**** Records shown ****
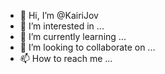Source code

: - 👋 Hi, I’m @KairiJov
- 👀 I’m interested in ...
- 🌱 I’m currently learning ...
- 💞️ I’m looking to collaborate on ...
- 📫 How to reach me ...

<!---
KairiJov/KairiJov is a ✨ special ✨ repository because its `README.md` (this file) appears on your GitHub profile.
You can click the Preview link to take a look at your changes.
--->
****
Set down, please, the lines from the line holding "You can click" through the final line of the data, exactly and with nothing added.

**Your response:**
You can click the Preview link to take a look at your changes.
--->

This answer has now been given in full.